Olivagno, Eleagno o volendo essere fini dicitori, Eleagnus.
Qualunque sia il modo in cui lo si vuole indicare, quando un giardiniere o un privato usa uno dei questi termini, solitamente si riferisce sempre alla medesima pianta, quella nella foto sopra, ovvero il più famoso membro della famiglia delle Elaeagnaceae.
Per botanici e accademici però, i termini Eleagno ed Eleagnus sono forse un po’ troppo vaghi, essi raggruppano formalmente un intero genere di piante, piuttosto vasto, provenienti da Europa Meridionale, Asia centrale e Cina.
Diciamolo quindi chiaramente. La pianta di cui scriveremo sotto (e di cui si vedono le foto sopra) si chiama Eleagnus x ebbingei ed è un ibrido commerciale di E.macrophylla ed E.pungens.

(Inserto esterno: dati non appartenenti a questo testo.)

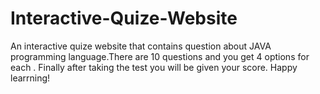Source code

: # Interactive-Quize-Website
An interactive quize website that contains question about JAVA programming language.There are 10 questions and you get 4 options for each . Finally after taking the test you will be given your score. Happy learrning!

L’incrocio, come si vede, produce una bella pianta, caratterizzata da portamento eretto e compatto, dal carattere cespuglioso, con foglie ovali, alterne, gentilmente ondulate e dal colore caratteristico: verde, sulla pagina superiore e argenteo, sulla pagina inferiore, costellato di lentiggini brune.
Si tratta di un ibrido decisamente riuscito, amato dal mercato e ben valorizzato dalla produzione pistoiese, che ha certamente contribuito a rendere l’eleagno una pianta da siepe usata in tutta Italia, ma non solo, essendo essa ubiquitariamente sfruttata nell’intero bacino mediterraneo.

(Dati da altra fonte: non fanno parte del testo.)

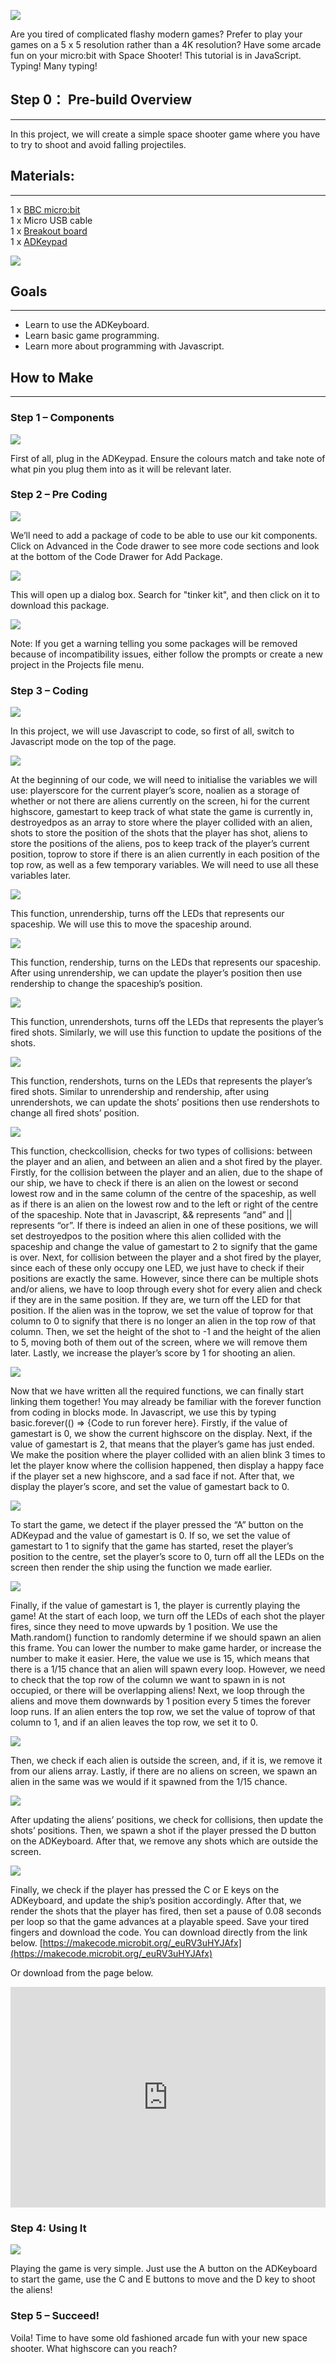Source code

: ![](https://i.imgur.com/beCyIpm.png)

Are you tired of complicated flashy modern games? Prefer to play your games on a 5 x 5 resolution rather than a 4K resolution? Have some arcade fun on your micro:bit with Space Shooter! This tutorial is in JavaScript. Typing! Many typing!  


## Step 0： Pre-build Overview  
---

In this project, we will create a simple space shooter game where you have to try to shoot and avoid falling projectiles.   


## Materials:    
--- 

1 x [BBC micro:bit](http://www.elecfreaks.com/estore/micro-bit-board.html)  
1 x Micro USB cable  
1 x [Breakout board](http://www.elecfreaks.com/estore/elecfreaks-micro-bit-breakout-board.html)  
1 x [ADKeypad](http://www.elecfreaks.com/estore/octopus-adkeypad.html)  

![](http://www.elecfreaks.com/estore/download/spaceshooter-1.jpg)  


## Goals     
---

- Learn to use the ADKeyboard.  
- Learn basic game programming.  
- Learn more about programming with Javascript.  


## How to Make
---

### Step 1 – Components    

![](http://www.elecfreaks.com/estore/download/spaceshooter-2.jpg)  

First of all, plug in the ADKeypad. Ensure the colours match and take note of what pin you plug them into as it will be relevant later. 


### Step 2 – Pre Coding    

![](http://www.elecfreaks.com/estore/download/spaceshooter-3.jpg)  

We’ll need to add a package of code to be able to use our kit components. Click on Advanced in the Code drawer to see more code sections and look at the bottom of the Code Drawer for Add Package.  

![](http://www.elecfreaks.com/estore/download/spaceshooter-4.jpg)  

This will open up a dialog box. Search for "tinker kit", and then click on it to download this package.

![](https://i.imgur.com/oh9z2mH.png)

Note: If you get a warning telling you some packages will be removed because of incompatibility issues, either follow the prompts or create a new project in the Projects file menu.


### Step 3 – Coding    

![](http://www.elecfreaks.com/estore/download/spaceshooter-5.png)

In this project, we will use Javascript to code, so first of all, switch to Javascript mode on the top of the page.

![](http://www.elecfreaks.com/estore/download/spaceshooter-6.png)

At the beginning of our code, we will need to initialise the variables we will use: playerscore for the current player’s score, noalien as a storage of whether or not there are aliens currently on the screen, hi for the current highscore, gamestart to keep track of what state the game is currently in, destroyedpos as an array to store where the player collided with an alien, shots to store the position of the shots that the player has shot, aliens to store the positions of the aliens, pos to keep track of the player’s current position, toprow to store if there is an alien currently in each position of the top row, as well as a few temporary variables. We will need to use all these variables later.

![](http://www.elecfreaks.com/estore/download/spaceshooter-7.png)

This function, unrendership, turns off the LEDs that represents our spaceship. We will use this to move the spaceship around.

![](http://www.elecfreaks.com/estore/download/spaceshooter-8.png)

This function, rendership, turns on the LEDs that represents our spaceship. After using unrendership, we can update the player’s position then use rendership to change the spaceship’s position.


![](http://www.elecfreaks.com/estore/download/spaceshooter-9.png)

This function, unrendershots, turns off the LEDs that represents the player’s fired shots. Similarly, we will use this function to update the positions of the shots.

![](http://www.elecfreaks.com/estore/download/spaceshooter-10.png)

This function, rendershots, turns on the LEDs that represents the player’s fired shots. Similar to unrendership and rendership, after using unrendershots, we can update the shots’ positions then use rendershots to change all fired shots’ position.

![](http://www.elecfreaks.com/estore/download/spaceshooter-11.png)

This function, checkcollision, checks for two types of collisions: between the player and an alien, and between an alien and a shot fired by the player.
Firstly, for the collision between the player and an alien, due to the shape of our ship, we have to check if there is an alien on the lowest or second lowest row and in the same column of the centre of the spaceship, as well as if there is an alien on the lowest row and to the left or right of the centre of the spaceship. Note that in Javascript, && represents “and” and || represents “or”. If there is indeed an alien in one of these positions, we will set destroyedpos to the position where this alien collided with the spaceship and change the value of gamestart to 2 to signify that the game is over.
Next, for collision between the player and a shot fired by the player, since each of these only occupy one LED, we just have to check if their positions are exactly the same. However, since there can be multiple shots and/or aliens, we have to loop through every shot for every alien and check if they are in the same position. If they are, we turn off the LED for that position. If the alien was in the toprow, we set the value of toprow for that column to 0 to signify that there is no longer an alien in the top row of that column. Then, we set the height of the shot to -1 and the height of the alien to 5, moving both of them out of the screen, where we will remove them later. Lastly, we increase the player’s score by 1 for shooting an alien.

![](http://www.elecfreaks.com/estore/download/spaceshooter-12.png)

Now that we have written all the required functions, we can finally start linking them together! You may already be familiar with the forever function from coding in blocks mode. In Javascript, we use this by typing basic.forever(() => {Code to run forever here}. Firstly, if the value of gamestart is 0, we show the current highscore on the display.
Next, if the value of gamestart is 2, that means that the player’s game has just ended. We make the position where the player collided with an alien blink 3 times to let the player know where the collision happened, then display a happy face if the player set a new highscore, and a sad face if not. After that, we display the player’s score, and set the value of gamestart back to 0.

![](http://www.elecfreaks.com/estore/download/spaceshooter-13.png)

To start the game, we detect if the player pressed the “A” button on the ADKeypad and the value of gamestart is 0. If so, we set the value of gamestart to 1 to signify that the game has started, reset the player’s position to the centre, set the player’s score to 0, turn off all the LEDs on the screen then render the ship using the function we made earlier.

![](http://www.elecfreaks.com/estore/download/spaceshooter-14.png)

Finally, if the value of gamestart is 1, the player is currently playing the game! At the start of each loop, we turn off the LEDs of each shot the player fires, since they need to move upwards by 1 position. We use the Math.random() function to randomly determine if we should spawn an alien this frame. You can lower the number to make game harder, or increase the number to make it easier. Here, the value we use is 15, which means that there is a 1/15 chance that an alien will spawn every loop. However, we need to check that the top row of the column we want to spawn in is not occupied, or there will be overlapping aliens! Next, we loop through the aliens and move them downwards by 1 position every 5 times the forever loop runs. If an alien enters the top row, we set the value of toprow of that column to 1, and if an alien leaves the top row, we set it to 0.

![](http://www.elecfreaks.com/estore/download/spaceshooter-15.png)

Then, we check if each alien is outside the screen, and, if it is, we remove it from our aliens array. Lastly, if there are no aliens on screen, we spawn an alien in the same was we would if it spawned from the 1/15 chance.

![](http://www.elecfreaks.com/estore/download/spaceshooter-16.png)

After updating the aliens’ positions, we check for collisions, then update the shots’ positions. Then, we spawn a shot if the player pressed the D button on the ADKeyboard. After that, we remove any shots which are outside the screen.

![](http://www.elecfreaks.com/estore/download/spaceshooter-17.png)

Finally, we check if the player has pressed the C or E keys on the ADKeyboard, and update the ship’s position accordingly. After that, we render the shots that the player has fired, then set a pause of 0.08 seconds per loop so that the game advances at a playable speed.
Save your tired fingers and download the code.
You can download directly from the link below.
[https://makecode.microbit.org/_euRV3uHYJAfx](https://makecode.microbit.org/_euRV3uHYJAfx)

Or download from the page below.

<div style="position:relative;height:0;padding-bottom:70%;overflow:hidden;"><iframe style="position:absolute;top:0;left:0;width:100%;height:100%;" src="https://makecode.microbit.org/#pub:88941-65098-41980-28805" frameborder="0" sandbox="allow-popups allow-forms allow-scripts allow-same-origin"></iframe></div>


### Step 4: Using It  

![](http://www.elecfreaks.com/estore/download/spaceshooter-18.jpg)

Playing the game is very simple. Just use the A button on the ADKeyboard to start the game, use the C and E buttons to move and the D key to shoot the aliens!


### Step 5 – Succeed!  

Voila! Time to have some old fashioned arcade fun with your new space shooter. What highscore can you reach?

Passando ai dettagli, si può dire che l’ibrido ebbingei, come altri eleagni, ha fiori bianchi, penduli, simili a tubicini, che crescono in gruppi e che sbocciano da settembre a novembre. I frutti sono invece rossastri, commestibili secondo la letteratura agronomica, ma di scarso valore edule, per quanto invitanti in quanto simili ad olive nella forma.
I rami, sottili e flessibili, risultano all’aspetto talvolta tortuosi. Sono indicati in letteratura come spinosi, anche se è più consono, parlando ai non addetti ai lavori, precisare che sono solo “formalmente” spinosi, data la semplicità con cui la pianta si riesce a maneggiare anche senza guanti.

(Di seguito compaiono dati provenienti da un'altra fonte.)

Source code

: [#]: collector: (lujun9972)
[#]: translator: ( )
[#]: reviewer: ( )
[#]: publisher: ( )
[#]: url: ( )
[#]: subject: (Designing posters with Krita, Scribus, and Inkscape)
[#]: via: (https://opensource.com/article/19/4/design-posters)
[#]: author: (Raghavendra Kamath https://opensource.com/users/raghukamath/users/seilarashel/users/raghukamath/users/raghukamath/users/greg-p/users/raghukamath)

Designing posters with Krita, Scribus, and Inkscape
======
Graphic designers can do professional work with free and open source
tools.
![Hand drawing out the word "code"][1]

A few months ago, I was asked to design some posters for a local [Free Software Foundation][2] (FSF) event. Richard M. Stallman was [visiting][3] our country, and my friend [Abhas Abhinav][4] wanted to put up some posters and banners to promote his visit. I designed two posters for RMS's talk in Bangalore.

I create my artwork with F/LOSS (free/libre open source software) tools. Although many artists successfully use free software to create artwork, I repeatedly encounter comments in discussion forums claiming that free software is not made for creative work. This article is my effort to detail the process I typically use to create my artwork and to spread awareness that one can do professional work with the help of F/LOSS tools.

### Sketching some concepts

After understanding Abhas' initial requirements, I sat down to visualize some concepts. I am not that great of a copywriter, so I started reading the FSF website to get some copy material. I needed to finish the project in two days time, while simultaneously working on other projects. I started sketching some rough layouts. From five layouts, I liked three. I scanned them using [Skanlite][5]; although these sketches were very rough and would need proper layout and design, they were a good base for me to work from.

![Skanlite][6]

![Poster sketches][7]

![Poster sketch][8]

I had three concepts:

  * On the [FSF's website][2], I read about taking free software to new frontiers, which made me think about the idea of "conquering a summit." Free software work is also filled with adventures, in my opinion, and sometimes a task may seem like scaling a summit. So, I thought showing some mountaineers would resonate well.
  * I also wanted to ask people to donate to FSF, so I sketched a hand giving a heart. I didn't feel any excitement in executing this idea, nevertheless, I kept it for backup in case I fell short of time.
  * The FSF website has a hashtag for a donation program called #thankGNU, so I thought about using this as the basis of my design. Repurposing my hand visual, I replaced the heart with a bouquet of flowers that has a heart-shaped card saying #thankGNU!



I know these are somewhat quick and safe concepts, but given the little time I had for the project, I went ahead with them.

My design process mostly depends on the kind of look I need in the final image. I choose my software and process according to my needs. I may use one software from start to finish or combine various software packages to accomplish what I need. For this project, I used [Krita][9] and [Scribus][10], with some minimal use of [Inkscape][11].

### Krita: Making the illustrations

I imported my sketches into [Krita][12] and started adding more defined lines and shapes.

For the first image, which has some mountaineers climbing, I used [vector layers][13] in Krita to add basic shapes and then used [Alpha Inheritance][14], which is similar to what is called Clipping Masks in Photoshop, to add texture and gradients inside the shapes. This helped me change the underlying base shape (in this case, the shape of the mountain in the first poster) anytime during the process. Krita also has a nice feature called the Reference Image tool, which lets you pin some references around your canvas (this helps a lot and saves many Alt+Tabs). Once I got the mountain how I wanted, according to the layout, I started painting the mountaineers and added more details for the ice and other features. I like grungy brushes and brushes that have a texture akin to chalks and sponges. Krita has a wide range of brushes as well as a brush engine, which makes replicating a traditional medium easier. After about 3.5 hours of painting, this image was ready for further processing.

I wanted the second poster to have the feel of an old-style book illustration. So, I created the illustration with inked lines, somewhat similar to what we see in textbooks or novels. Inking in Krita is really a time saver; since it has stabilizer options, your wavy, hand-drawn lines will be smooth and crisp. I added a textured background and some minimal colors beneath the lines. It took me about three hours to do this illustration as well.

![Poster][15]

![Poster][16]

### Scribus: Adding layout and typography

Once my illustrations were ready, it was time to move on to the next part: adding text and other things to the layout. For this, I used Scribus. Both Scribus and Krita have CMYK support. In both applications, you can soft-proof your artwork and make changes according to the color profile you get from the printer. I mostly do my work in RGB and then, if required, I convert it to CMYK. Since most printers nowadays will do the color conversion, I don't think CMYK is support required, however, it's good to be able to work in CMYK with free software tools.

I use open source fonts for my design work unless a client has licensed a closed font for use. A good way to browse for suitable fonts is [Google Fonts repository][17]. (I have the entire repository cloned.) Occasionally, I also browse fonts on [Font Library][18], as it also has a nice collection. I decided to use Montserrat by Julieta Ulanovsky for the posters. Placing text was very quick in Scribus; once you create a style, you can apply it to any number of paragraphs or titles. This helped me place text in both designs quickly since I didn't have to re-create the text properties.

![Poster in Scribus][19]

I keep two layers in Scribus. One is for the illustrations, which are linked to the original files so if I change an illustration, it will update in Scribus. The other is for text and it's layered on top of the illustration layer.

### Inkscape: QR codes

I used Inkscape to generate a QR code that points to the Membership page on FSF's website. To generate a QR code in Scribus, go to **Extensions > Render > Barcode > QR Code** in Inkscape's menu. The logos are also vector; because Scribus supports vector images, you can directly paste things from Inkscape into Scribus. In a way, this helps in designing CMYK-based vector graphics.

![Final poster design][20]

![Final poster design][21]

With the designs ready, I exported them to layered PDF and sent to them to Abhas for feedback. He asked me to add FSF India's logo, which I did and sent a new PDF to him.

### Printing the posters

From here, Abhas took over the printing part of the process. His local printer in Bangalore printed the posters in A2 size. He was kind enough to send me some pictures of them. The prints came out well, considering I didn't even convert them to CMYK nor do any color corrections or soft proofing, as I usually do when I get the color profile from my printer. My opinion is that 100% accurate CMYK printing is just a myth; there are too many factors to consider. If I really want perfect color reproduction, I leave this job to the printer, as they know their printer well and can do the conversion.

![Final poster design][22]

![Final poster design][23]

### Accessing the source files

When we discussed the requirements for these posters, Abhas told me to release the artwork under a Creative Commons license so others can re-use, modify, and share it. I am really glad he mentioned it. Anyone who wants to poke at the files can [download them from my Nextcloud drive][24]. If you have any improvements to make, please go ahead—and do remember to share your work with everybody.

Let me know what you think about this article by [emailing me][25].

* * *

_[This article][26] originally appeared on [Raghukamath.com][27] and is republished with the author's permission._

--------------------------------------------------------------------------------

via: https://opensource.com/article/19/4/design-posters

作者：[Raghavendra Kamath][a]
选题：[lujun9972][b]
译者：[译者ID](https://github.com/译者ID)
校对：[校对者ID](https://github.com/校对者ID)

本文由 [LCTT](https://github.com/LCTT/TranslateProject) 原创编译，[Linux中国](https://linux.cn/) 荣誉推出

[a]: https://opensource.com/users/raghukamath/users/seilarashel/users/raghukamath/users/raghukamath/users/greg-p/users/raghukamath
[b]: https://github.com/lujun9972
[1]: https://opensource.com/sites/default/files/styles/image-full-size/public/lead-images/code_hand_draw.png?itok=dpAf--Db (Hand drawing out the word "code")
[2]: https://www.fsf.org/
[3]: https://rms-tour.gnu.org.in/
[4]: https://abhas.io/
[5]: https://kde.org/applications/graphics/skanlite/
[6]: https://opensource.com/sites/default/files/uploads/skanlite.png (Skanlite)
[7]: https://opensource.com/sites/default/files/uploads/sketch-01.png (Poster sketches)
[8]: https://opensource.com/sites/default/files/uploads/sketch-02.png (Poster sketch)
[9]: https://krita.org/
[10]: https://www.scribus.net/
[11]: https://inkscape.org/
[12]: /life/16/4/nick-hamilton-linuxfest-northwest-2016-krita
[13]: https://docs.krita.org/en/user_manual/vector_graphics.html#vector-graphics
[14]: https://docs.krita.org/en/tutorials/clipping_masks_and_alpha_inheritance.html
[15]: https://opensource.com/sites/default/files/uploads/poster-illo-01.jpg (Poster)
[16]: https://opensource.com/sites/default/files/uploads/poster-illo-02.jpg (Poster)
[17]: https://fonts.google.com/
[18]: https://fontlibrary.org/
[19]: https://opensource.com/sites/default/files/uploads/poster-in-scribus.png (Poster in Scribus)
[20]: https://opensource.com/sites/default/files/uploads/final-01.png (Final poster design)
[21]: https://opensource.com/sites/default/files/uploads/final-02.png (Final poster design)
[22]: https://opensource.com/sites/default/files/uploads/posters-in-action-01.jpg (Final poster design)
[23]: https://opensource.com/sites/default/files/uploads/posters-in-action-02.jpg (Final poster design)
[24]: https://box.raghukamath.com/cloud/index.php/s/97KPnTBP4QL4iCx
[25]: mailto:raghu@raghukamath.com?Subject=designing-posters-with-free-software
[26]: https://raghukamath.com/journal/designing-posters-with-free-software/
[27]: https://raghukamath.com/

Beneficiando di vigore ibrido, l’olivagno cresce in tutti i tipi di terreni, anche in ambienti sabbiosi o calcarei, dove altre piante fanno fatica e resiste molto bene alla salsedine, quindi è una pianta adatta anche a giardinieri alle prime armi.
Per tutti questi motivi, l’eleagnus ha conosciuto e conosce un importante e diffuso uso come pianta da siepe.
La pianta ha inoltre la capacità, gradita ai giardinieri, di sopportare potature vigorose (anche totali!) e presenta modalità di accrescimento molto rapido, con una dimensione a maturità che si attesta in prossimità dei tre metri e cinquanta, molto comode da gestire. Talvolta, è bene dirlo, all’interno di una stessa siepe, si trovano esemplari molto vigorosi, ma possono essere comunque sempre contenuti con interventi di potatura.
Se il luogo d’impianto è isolato e le piante sono lasciate sviluppare in autonomia, la chioma raggiunge un diametro di due metri, un discreto cespuglio, che saprà dare riparo anche agli uccellini.
La temperatura minima sopportata, secondo diversi erbari italiani, è di -15 °C. Alcune fonti teutoniche però, riferiscono anche -20, ma non venendo raggiunte simili minime nella zona dove le produciamo, non ci azzardiamo a confermarle.